## INSTRUCTIONS TO FOLLOW
Scan the entries below and return each line that contains "folder".

## DATASET CONTENT
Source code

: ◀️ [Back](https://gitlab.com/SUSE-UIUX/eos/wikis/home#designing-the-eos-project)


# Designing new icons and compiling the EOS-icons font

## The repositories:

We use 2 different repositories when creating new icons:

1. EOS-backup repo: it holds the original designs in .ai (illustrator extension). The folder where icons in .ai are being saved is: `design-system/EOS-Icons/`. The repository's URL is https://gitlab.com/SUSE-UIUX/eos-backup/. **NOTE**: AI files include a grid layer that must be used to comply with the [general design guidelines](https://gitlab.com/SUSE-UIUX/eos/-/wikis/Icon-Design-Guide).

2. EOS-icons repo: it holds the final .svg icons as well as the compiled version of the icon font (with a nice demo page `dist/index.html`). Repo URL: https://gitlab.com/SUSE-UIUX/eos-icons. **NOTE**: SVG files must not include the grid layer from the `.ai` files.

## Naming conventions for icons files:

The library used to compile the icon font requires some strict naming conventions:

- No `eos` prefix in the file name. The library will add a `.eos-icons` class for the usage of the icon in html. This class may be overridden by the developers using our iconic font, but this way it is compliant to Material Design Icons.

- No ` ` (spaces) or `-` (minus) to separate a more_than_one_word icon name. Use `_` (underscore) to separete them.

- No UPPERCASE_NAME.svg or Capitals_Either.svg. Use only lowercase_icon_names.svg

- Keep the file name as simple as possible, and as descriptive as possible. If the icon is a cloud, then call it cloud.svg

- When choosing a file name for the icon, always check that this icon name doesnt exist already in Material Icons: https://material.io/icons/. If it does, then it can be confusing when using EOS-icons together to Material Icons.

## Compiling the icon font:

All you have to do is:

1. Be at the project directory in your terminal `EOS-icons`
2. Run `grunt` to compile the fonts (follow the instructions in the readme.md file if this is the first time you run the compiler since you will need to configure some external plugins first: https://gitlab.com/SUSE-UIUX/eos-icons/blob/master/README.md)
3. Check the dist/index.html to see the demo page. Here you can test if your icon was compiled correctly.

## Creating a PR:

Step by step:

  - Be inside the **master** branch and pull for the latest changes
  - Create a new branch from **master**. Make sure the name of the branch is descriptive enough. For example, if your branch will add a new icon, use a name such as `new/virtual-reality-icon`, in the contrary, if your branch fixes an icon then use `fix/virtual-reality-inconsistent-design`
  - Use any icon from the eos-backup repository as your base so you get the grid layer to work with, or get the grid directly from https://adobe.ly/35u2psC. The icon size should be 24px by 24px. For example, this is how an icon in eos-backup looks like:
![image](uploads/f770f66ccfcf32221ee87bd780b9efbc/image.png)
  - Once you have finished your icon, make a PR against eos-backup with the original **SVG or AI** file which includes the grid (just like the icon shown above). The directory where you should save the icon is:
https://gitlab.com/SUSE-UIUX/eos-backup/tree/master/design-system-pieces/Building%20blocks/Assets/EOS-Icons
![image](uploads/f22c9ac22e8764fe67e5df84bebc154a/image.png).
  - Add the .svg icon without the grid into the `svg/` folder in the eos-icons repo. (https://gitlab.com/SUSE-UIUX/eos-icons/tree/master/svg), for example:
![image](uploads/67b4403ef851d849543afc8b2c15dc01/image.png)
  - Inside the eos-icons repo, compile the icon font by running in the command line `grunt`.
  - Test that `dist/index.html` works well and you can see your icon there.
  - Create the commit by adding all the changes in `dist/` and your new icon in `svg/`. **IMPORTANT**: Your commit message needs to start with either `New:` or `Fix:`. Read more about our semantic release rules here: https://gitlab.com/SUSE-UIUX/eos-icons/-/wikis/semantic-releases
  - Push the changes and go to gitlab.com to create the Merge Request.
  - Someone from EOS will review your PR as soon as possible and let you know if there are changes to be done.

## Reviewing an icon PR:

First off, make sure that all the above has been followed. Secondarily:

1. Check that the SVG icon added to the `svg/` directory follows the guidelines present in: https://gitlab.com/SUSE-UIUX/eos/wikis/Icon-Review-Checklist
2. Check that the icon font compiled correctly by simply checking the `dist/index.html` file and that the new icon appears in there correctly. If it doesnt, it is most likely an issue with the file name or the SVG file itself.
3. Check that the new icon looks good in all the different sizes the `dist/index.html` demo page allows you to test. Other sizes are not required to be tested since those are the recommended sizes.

...

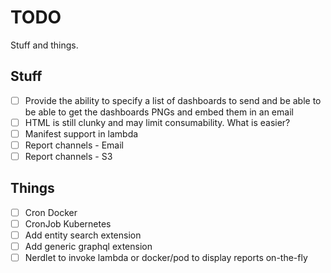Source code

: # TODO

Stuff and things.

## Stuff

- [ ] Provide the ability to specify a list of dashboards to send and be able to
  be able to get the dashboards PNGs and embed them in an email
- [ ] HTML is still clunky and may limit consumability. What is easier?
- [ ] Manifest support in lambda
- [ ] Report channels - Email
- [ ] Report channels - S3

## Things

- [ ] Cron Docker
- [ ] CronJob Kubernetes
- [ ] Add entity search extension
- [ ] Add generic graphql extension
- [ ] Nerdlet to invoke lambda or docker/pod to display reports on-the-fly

* * *

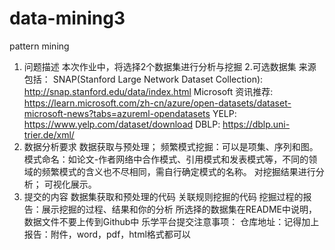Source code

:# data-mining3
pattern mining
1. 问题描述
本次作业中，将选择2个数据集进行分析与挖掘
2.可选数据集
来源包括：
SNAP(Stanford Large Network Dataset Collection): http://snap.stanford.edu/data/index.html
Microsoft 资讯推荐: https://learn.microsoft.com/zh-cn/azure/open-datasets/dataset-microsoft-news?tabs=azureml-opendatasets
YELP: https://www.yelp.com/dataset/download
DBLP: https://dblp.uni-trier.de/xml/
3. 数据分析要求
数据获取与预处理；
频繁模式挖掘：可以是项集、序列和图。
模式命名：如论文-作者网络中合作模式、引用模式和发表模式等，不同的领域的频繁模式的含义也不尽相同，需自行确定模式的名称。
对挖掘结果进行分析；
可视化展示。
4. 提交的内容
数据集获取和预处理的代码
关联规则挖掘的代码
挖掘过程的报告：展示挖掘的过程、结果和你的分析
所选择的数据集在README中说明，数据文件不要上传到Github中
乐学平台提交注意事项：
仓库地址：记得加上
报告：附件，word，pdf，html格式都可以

## WRITTEN SOLUTION
1. EOS-backup repo: it holds the original designs in .ai (illustrator extension). The folder where icons in .ai are being saved is: `design-system/EOS-Icons/`. The repository's URL is https://gitlab.com/SUSE-UIUX/eos-backup/. **NOTE**: AI files include a grid layer that must be used to comply with the [general design guidelines](https://gitlab.com/SUSE-UIUX/eos/-/wikis/Icon-Design-Guide).
  - Add the .svg icon without the grid into the `svg/` folder in the eos-icons repo. (https://gitlab.com/SUSE-UIUX/eos-icons/tree/master/svg), for example:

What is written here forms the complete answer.